Epidural Steroid Injections

  1. Who should get this injection?
    Any patient with complaints of back pain or sciatica (pain radiating down their leg) may be a candidate for epidural injections.
  2. What is an epidural steroid injection?
    It is an injection of a long acting steroid (depomethylpredisone) into the spinal canal in the neck or low back.
  3. Why is steroid injected?
    It is well known that at least part of the cause of the pain from a herniated disk is due to a severe inflammatory reaction. These medications help to reduce inflammation, shrink the disk hernation, and reduce any nerve irritation which may exist.
  4. Where is the steroid injected?
    The medication is injected in an area called the epidural space. This is the area between the nerves and disks. The medication therefore bathes these structures to help reduce what is causing the pain.
  5. How many injections may a patient receive?

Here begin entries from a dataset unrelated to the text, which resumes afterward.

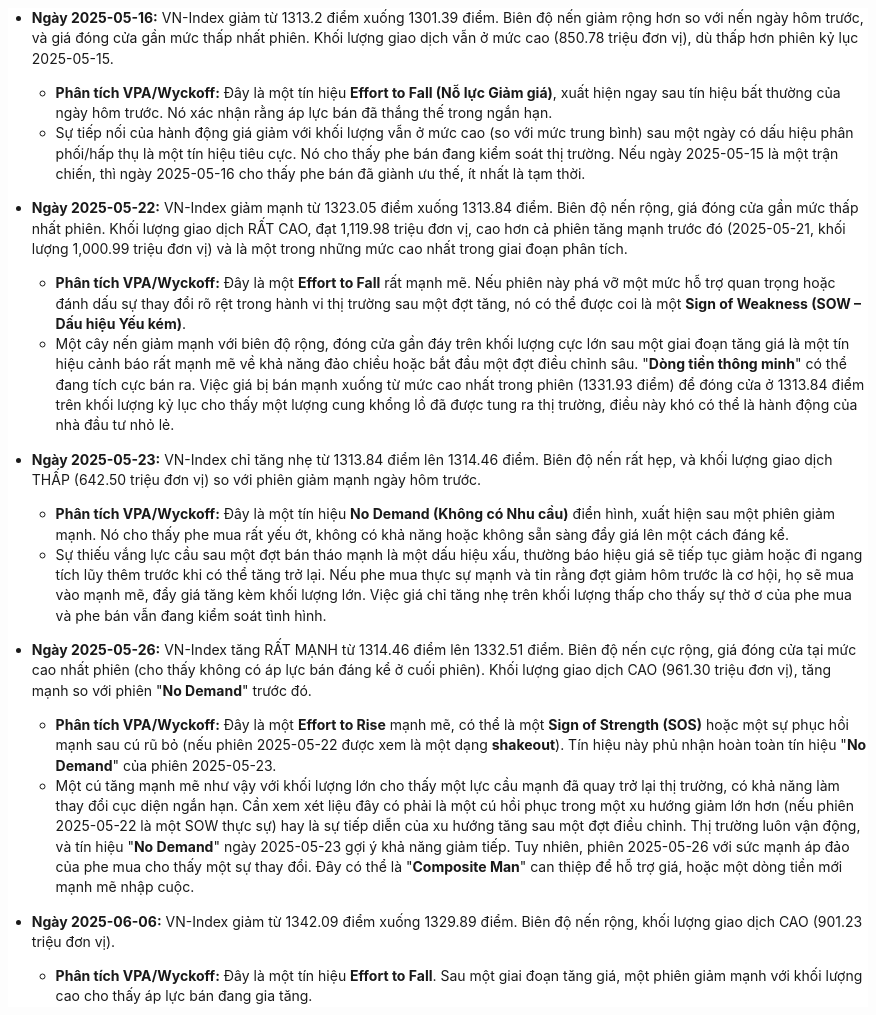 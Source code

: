 -   **Ngày 2025-05-16:** VN-Index giảm từ 1313.2 điểm xuống 1301.39 điểm. Biên độ nến giảm rộng hơn so với nến ngày hôm trước, và giá đóng cửa gần mức thấp nhất phiên. Khối lượng giao dịch vẫn ở mức cao (850.78 triệu đơn vị), dù thấp hơn phiên kỷ lục 2025-05-15.
    -   **Phân tích VPA/Wyckoff:** Đây là một tín hiệu **Effort to Fall (Nỗ lực Giảm giá)**, xuất hiện ngay sau tín hiệu bất thường của ngày hôm trước. Nó xác nhận rằng áp lực bán đã thắng thế trong ngắn hạn.
    -   Sự tiếp nối của hành động giá giảm với khối lượng vẫn ở mức cao (so với mức trung bình) sau một ngày có dấu hiệu phân phối/hấp thụ là một tín hiệu tiêu cực. Nó cho thấy phe bán đang kiểm soát thị trường. Nếu ngày 2025-05-15 là một trận chiến, thì ngày 2025-05-16 cho thấy phe bán đã giành ưu thế, ít nhất là tạm thời.

-   **Ngày 2025-05-22:** VN-Index giảm mạnh từ 1323.05 điểm xuống 1313.84 điểm. Biên độ nến rộng, giá đóng cửa gần mức thấp nhất phiên. Khối lượng giao dịch RẤT CAO, đạt 1,119.98 triệu đơn vị, cao hơn cả phiên tăng mạnh trước đó (2025-05-21, khối lượng 1,000.99 triệu đơn vị) và là một trong những mức cao nhất trong giai đoạn phân tích.
    -   **Phân tích VPA/Wyckoff:** Đây là một **Effort to Fall** rất mạnh mẽ. Nếu phiên này phá vỡ một mức hỗ trợ quan trọng hoặc đánh dấu sự thay đổi rõ rệt trong hành vi thị trường sau một đợt tăng, nó có thể được coi là một **Sign of Weakness (SOW – Dấu hiệu Yếu kém)**.
    -   Một cây nến giảm mạnh với biên độ rộng, đóng cửa gần đáy trên khối lượng cực lớn sau một giai đoạn tăng giá là một tín hiệu cảnh báo rất mạnh mẽ về khả năng đảo chiều hoặc bắt đầu một đợt điều chỉnh sâu. "**Dòng tiền thông minh**" có thể đang tích cực bán ra. Việc giá bị bán mạnh xuống từ mức cao nhất trong phiên (1331.93 điểm) để đóng cửa ở 1313.84 điểm trên khối lượng kỷ lục cho thấy một lượng cung khổng lồ đã được tung ra thị trường, điều này khó có thể là hành động của nhà đầu tư nhỏ lẻ.

-   **Ngày 2025-05-23:** VN-Index chỉ tăng nhẹ từ 1313.84 điểm lên 1314.46 điểm. Biên độ nến rất hẹp, và khối lượng giao dịch THẤP (642.50 triệu đơn vị) so với phiên giảm mạnh ngày hôm trước.
    -   **Phân tích VPA/Wyckoff:** Đây là một tín hiệu **No Demand (Không có Nhu cầu)** điển hình, xuất hiện sau một phiên giảm mạnh. Nó cho thấy phe mua rất yếu ớt, không có khả năng hoặc không sẵn sàng đẩy giá lên một cách đáng kể.
    -   Sự thiếu vắng lực cầu sau một đợt bán tháo mạnh là một dấu hiệu xấu, thường báo hiệu giá sẽ tiếp tục giảm hoặc đi ngang tích lũy thêm trước khi có thể tăng trở lại. Nếu phe mua thực sự mạnh và tin rằng đợt giảm hôm trước là cơ hội, họ sẽ mua vào mạnh mẽ, đẩy giá tăng kèm khối lượng lớn. Việc giá chỉ tăng nhẹ trên khối lượng thấp cho thấy sự thờ ơ của phe mua và phe bán vẫn đang kiểm soát tình hình.

-   **Ngày 2025-05-26:** VN-Index tăng RẤT MẠNH từ 1314.46 điểm lên 1332.51 điểm. Biên độ nến cực rộng, giá đóng cửa tại mức cao nhất phiên (cho thấy không có áp lực bán đáng kể ở cuối phiên). Khối lượng giao dịch CAO (961.30 triệu đơn vị), tăng mạnh so với phiên "**No Demand**" trước đó.
    -   **Phân tích VPA/Wyckoff:** Đây là một **Effort to Rise** mạnh mẽ, có thể là một **Sign of Strength (SOS)** hoặc một sự phục hồi mạnh sau cú rũ bỏ (nếu phiên 2025-05-22 được xem là một dạng **shakeout**). Tín hiệu này phủ nhận hoàn toàn tín hiệu "**No Demand**" của phiên 2025-05-23.
    -   Một cú tăng mạnh mẽ như vậy với khối lượng lớn cho thấy một lực cầu mạnh đã quay trở lại thị trường, có khả năng làm thay đổi cục diện ngắn hạn. Cần xem xét liệu đây có phải là một cú hồi phục trong một xu hướng giảm lớn hơn (nếu phiên 2025-05-22 là một SOW thực sự) hay là sự tiếp diễn của xu hướng tăng sau một đợt điều chỉnh. Thị trường luôn vận động, và tín hiệu "**No Demand**" ngày 2025-05-23 gợi ý khả năng giảm tiếp. Tuy nhiên, phiên 2025-05-26 với sức mạnh áp đảo của phe mua cho thấy một sự thay đổi. Đây có thể là "**Composite Man**" can thiệp để hỗ trợ giá, hoặc một dòng tiền mới mạnh mẽ nhập cuộc.

-   **Ngày 2025-06-06:** VN-Index giảm từ 1342.09 điểm xuống 1329.89 điểm. Biên độ nến rộng, khối lượng giao dịch CAO (901.23 triệu đơn vị).
    -   **Phân tích VPA/Wyckoff:** Đây là một tín hiệu **Effort to Fall**. Sau một giai đoạn tăng giá, một phiên giảm mạnh với khối lượng cao cho thấy áp lực bán đang gia tăng.
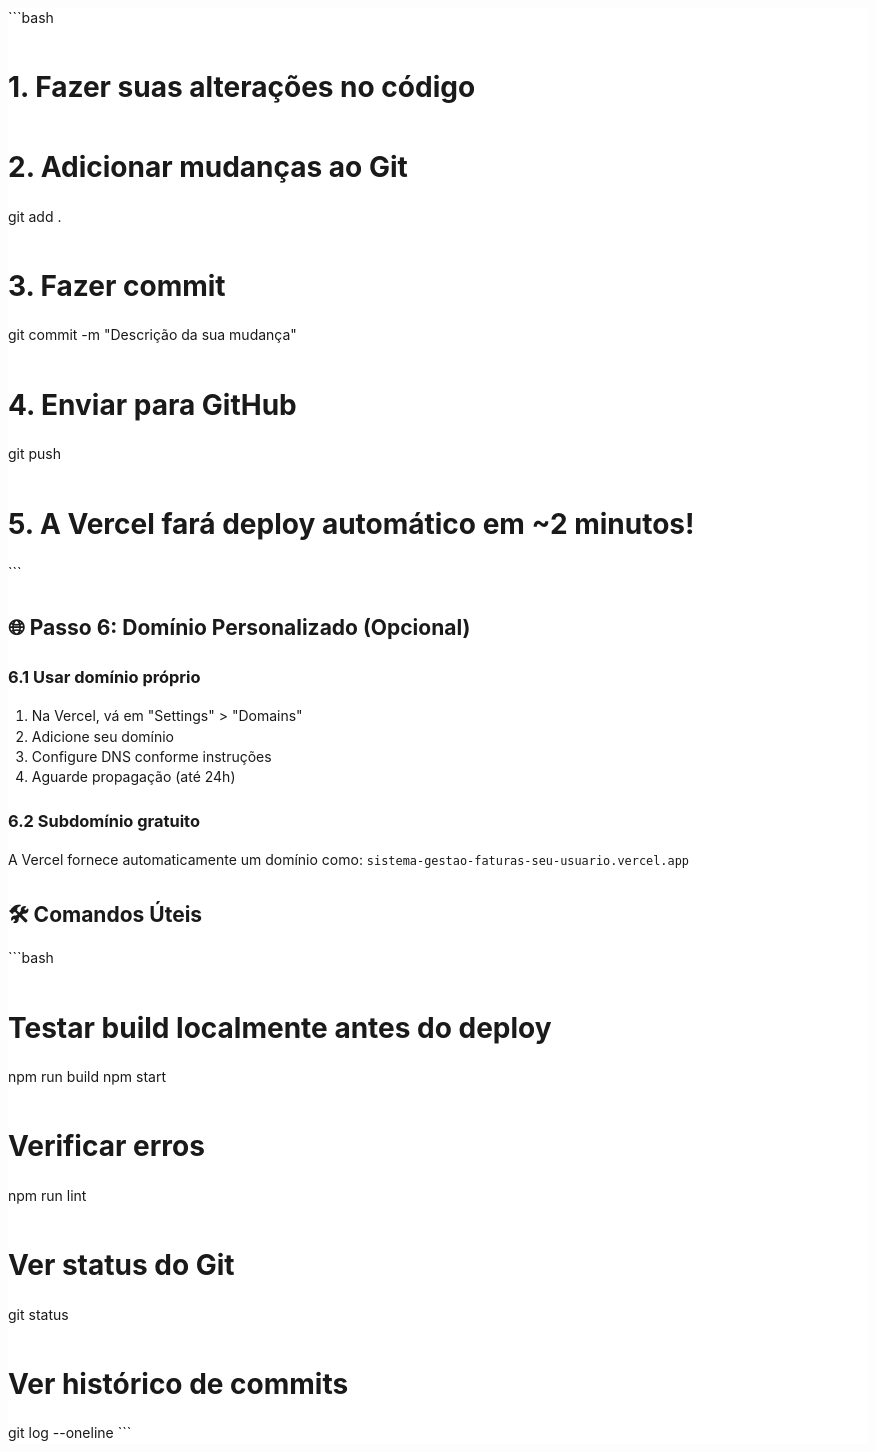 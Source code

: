 \`\`\`bash
# 1. Fazer suas alterações no código
# 2. Adicionar mudanças ao Git
git add .

# 3. Fazer commit
git commit -m "Descrição da sua mudança"

# 4. Enviar para GitHub
git push

# 5. A Vercel fará deploy automático em ~2 minutos!
\`\`\`

## 🌐 Passo 6: Domínio Personalizado (Opcional)

### 6.1 Usar domínio próprio
1. Na Vercel, vá em "Settings" > "Domains"
2. Adicione seu domínio
3. Configure DNS conforme instruções
4. Aguarde propagação (até 24h)

### 6.2 Subdomínio gratuito
A Vercel fornece automaticamente um domínio como:
`sistema-gestao-faturas-seu-usuario.vercel.app`

## 🛠️ Comandos Úteis

\`\`\`bash
# Testar build localmente antes do deploy
npm run build
npm start

# Verificar erros
npm run lint

# Ver status do Git
git status

# Ver histórico de commits
git log --oneline
\`\`\`
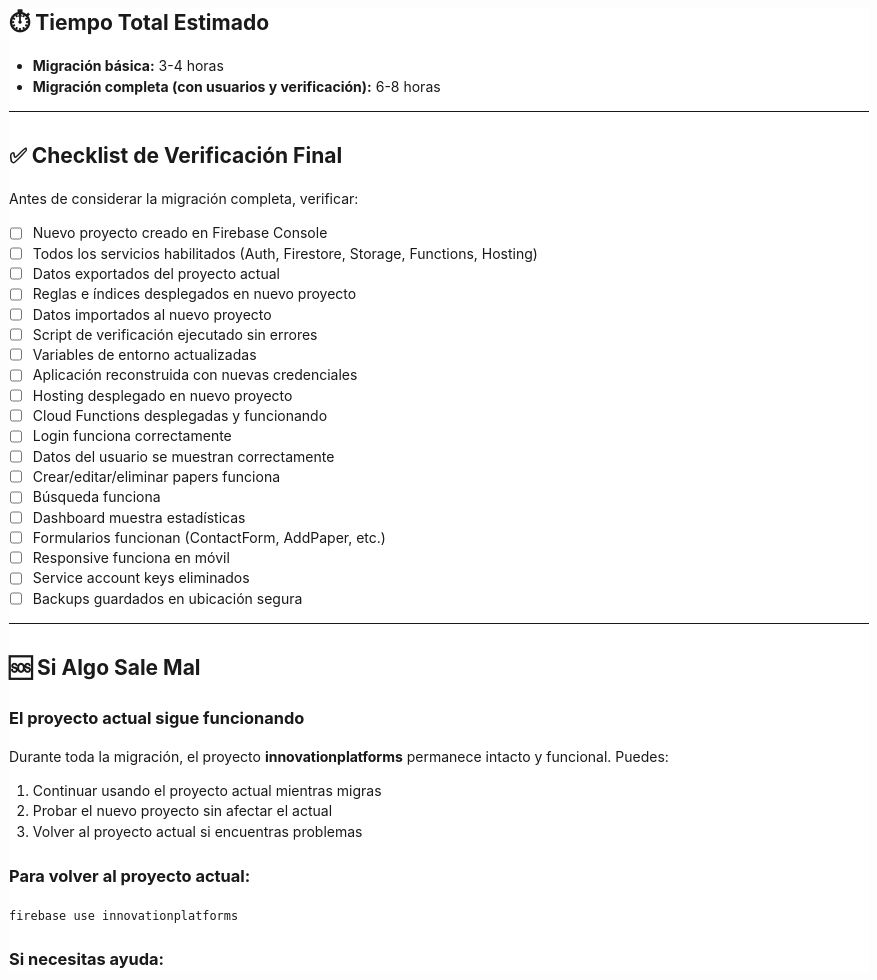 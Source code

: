 
## ⏱️ Tiempo Total Estimado

- **Migración básica:** 3-4 horas
- **Migración completa (con usuarios y verificación):** 6-8 horas

---

## ✅ Checklist de Verificación Final

Antes de considerar la migración completa, verificar:

- [ ] Nuevo proyecto creado en Firebase Console
- [ ] Todos los servicios habilitados (Auth, Firestore, Storage, Functions, Hosting)
- [ ] Datos exportados del proyecto actual
- [ ] Reglas e índices desplegados en nuevo proyecto
- [ ] Datos importados al nuevo proyecto
- [ ] Script de verificación ejecutado sin errores
- [ ] Variables de entorno actualizadas
- [ ] Aplicación reconstruida con nuevas credenciales
- [ ] Hosting desplegado en nuevo proyecto
- [ ] Cloud Functions desplegadas y funcionando
- [ ] Login funciona correctamente
- [ ] Datos del usuario se muestran correctamente
- [ ] Crear/editar/eliminar papers funciona
- [ ] Búsqueda funciona
- [ ] Dashboard muestra estadísticas
- [ ] Formularios funcionan (ContactForm, AddPaper, etc.)
- [ ] Responsive funciona en móvil
- [ ] Service account keys eliminados
- [ ] Backups guardados en ubicación segura

---

## 🆘 Si Algo Sale Mal

### El proyecto actual sigue funcionando

Durante toda la migración, el proyecto **innovationplatforms** permanece intacto y funcional. Puedes:

1. Continuar usando el proyecto actual mientras migras
2. Probar el nuevo proyecto sin afectar el actual
3. Volver al proyecto actual si encuentras problemas

### Para volver al proyecto actual:

```bash
firebase use innovationplatforms
```

### Si necesitas ayuda:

    If the first treatment completely relieves the pain, then no further treatments may be required. Most patients receive between 2 or 3 treatments, every 2 weeks or so, until maximum benefit has been achieved.
  6. How long an interval are there between injections?
    There is always a follow visit after each treatment, to evaluate for benefit. If a second treatment is needed, it would be performed 2-3 weeks later. Performing subsequent treatments promotes additive benefit, and waiting too long (over a month) between treatments is not recommended.
  7. How effective are epidural steroid injections?
    A majority of patients will benefit from epidural steroid injections initially, and 50-60% will have long term relief. Unfortunately there is no way of predicting which patients will benefit from the treatments. Although this is not the norm, I have had some patients with large disk herniations improve greatly, which others with smaller ones get less benefit. However, these treatments are just one of many which can be used to correctly diagnose the problem and lead to long term benefit.
  8. Why not just take pills?
    Epidural injections are more effective that taking oral medication. By placing a potent anti-inflammatory medication right where the problem is, the problem is treated more effectively. Oral NSAIDS (motrin- ibuprofin, advil, aleve etc) must be taken for long period of time. These can have negative effects on the stomach (gastritis, ulcers), kidneys, and liver. A few epidural injections, in this regard, are actually less risky.
  9. Is it safe?
    I have performed thousands of epidural injections in my 15 years of practice without any serious adverse effects. Common effects include a possible temporary (1-2 day) increase in the pain, or at the injection site; A headache can occur on occasion, requiring rest and/or other therapies. Patients with insulin depend diabetes may experience an increase their blood sugar. There are however alternative medications that can be used for patients with poorly controlled diabetes.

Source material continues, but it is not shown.